_To do_
Copy every line of the material below exactly.

__________________________________________________

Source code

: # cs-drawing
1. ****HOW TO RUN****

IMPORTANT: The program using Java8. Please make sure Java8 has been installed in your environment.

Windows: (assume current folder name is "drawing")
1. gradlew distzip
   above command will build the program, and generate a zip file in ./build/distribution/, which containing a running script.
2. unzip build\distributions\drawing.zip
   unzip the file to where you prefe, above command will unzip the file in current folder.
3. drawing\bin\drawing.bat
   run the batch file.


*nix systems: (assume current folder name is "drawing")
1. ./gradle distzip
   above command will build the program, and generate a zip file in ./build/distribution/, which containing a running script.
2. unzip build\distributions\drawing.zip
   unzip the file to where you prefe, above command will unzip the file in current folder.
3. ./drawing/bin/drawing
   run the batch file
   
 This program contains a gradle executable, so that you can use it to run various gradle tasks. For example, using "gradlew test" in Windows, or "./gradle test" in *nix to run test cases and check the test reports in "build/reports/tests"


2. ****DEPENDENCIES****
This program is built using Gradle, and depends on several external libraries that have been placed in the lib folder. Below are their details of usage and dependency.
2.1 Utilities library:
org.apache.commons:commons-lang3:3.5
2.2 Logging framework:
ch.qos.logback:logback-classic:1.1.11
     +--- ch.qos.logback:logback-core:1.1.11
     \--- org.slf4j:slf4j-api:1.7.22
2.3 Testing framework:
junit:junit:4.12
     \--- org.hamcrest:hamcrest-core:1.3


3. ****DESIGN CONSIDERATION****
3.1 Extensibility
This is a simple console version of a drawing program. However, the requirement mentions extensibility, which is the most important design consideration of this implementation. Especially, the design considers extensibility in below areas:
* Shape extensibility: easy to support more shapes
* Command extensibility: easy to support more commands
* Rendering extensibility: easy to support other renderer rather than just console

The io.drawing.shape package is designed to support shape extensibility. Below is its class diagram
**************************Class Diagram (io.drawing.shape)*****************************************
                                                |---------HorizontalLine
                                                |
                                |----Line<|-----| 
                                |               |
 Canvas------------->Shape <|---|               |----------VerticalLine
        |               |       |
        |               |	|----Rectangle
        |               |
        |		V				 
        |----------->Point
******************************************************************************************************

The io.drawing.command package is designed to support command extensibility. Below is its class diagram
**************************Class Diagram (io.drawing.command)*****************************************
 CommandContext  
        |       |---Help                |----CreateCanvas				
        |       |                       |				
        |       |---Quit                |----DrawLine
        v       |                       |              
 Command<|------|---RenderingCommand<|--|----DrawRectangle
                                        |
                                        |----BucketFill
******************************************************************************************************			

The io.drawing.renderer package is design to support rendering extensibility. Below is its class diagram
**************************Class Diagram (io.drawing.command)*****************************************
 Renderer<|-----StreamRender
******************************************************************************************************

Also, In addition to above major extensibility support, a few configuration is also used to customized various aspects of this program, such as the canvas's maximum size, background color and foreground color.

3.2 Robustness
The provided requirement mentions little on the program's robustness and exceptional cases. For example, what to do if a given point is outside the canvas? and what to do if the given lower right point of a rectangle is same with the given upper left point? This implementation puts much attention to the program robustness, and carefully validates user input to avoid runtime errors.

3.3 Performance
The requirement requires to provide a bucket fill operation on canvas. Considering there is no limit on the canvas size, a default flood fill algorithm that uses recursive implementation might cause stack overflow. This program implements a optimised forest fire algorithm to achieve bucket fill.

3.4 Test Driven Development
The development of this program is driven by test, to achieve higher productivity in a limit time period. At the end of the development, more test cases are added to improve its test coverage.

__________________________________________________

_Answer to this problem_
Source code

: # cs-drawing
1. ****HOW TO RUN****

IMPORTANT: The program using Java8. Please make sure Java8 has been installed in your environment.

Windows: (assume current folder name is "drawing")
1. gradlew distzip
   above command will build the program, and generate a zip file in ./build/distribution/, which containing a running script.
2. unzip build\distributions\drawing.zip
   unzip the file to where you prefe, above command will unzip the file in current folder.
3. drawing\bin\drawing.bat
   run the batch file.


*nix systems: (assume current folder name is "drawing")
1. ./gradle distzip
   above command will build the program, and generate a zip file in ./build/distribution/, which containing a running script.
2. unzip build\distributions\drawing.zip
   unzip the file to where you prefe, above command will unzip the file in current folder.
3. ./drawing/bin/drawing
   run the batch file
   
 This program contains a gradle executable, so that you can use it to run various gradle tasks. For example, using "gradlew test" in Windows, or "./gradle test" in *nix to run test cases and check the test reports in "build/reports/tests"


2. ****DEPENDENCIES****
This program is built using Gradle, and depends on several external libraries that have been placed in the lib folder. Below are their details of usage and dependency.
2.1 Utilities library:
org.apache.commons:commons-lang3:3.5
2.2 Logging framework:
ch.qos.logback:logback-classic:1.1.11
     +--- ch.qos.logback:logback-core:1.1.11
     \--- org.slf4j:slf4j-api:1.7.22
2.3 Testing framework:
junit:junit:4.12
     \--- org.hamcrest:hamcrest-core:1.3


3. ****DESIGN CONSIDERATION****
3.1 Extensibility
This is a simple console version of a drawing program. However, the requirement mentions extensibility, which is the most important design consideration of this implementation. Especially, the design considers extensibility in below areas:
* Shape extensibility: easy to support more shapes
* Command extensibility: easy to support more commands
* Rendering extensibility: easy to support other renderer rather than just console

The io.drawing.shape package is designed to support shape extensibility. Below is its class diagram
**************************Class Diagram (io.drawing.shape)*****************************************
                                                |---------HorizontalLine
                                                |
                                |----Line<|-----| 
                                |               |
 Canvas------------->Shape <|---|               |----------VerticalLine
        |               |       |
        |               |	|----Rectangle
        |               |
        |		V				 
        |----------->Point
******************************************************************************************************

The io.drawing.command package is designed to support command extensibility. Below is its class diagram
**************************Class Diagram (io.drawing.command)*****************************************
 CommandContext  
        |       |---Help                |----CreateCanvas				
        |       |                       |				
        |       |---Quit                |----DrawLine
        v       |                       |              
 Command<|------|---RenderingCommand<|--|----DrawRectangle
                                        |
                                        |----BucketFill
******************************************************************************************************			

The io.drawing.renderer package is design to support rendering extensibility. Below is its class diagram
**************************Class Diagram (io.drawing.command)*****************************************
 Renderer<|-----StreamRender
******************************************************************************************************

Also, In addition to above major extensibility support, a few configuration is also used to customized various aspects of this program, such as the canvas's maximum size, background color and foreground color.

3.2 Robustness
The provided requirement mentions little on the program's robustness and exceptional cases. For example, what to do if a given point is outside the canvas? and what to do if the given lower right point of a rectangle is same with the given upper left point? This implementation puts much attention to the program robustness, and carefully validates user input to avoid runtime errors.

3.3 Performance
The requirement requires to provide a bucket fill operation on canvas. Considering there is no limit on the canvas size, a default flood fill algorithm that uses recursive implementation might cause stack overflow. This program implements a optimised forest fire algorithm to achieve bucket fill.

3.4 Test Driven Development
The development of this program is driven by test, to achieve higher productivity in a limit time period. At the end of the development, more test cases are added to improve its test coverage.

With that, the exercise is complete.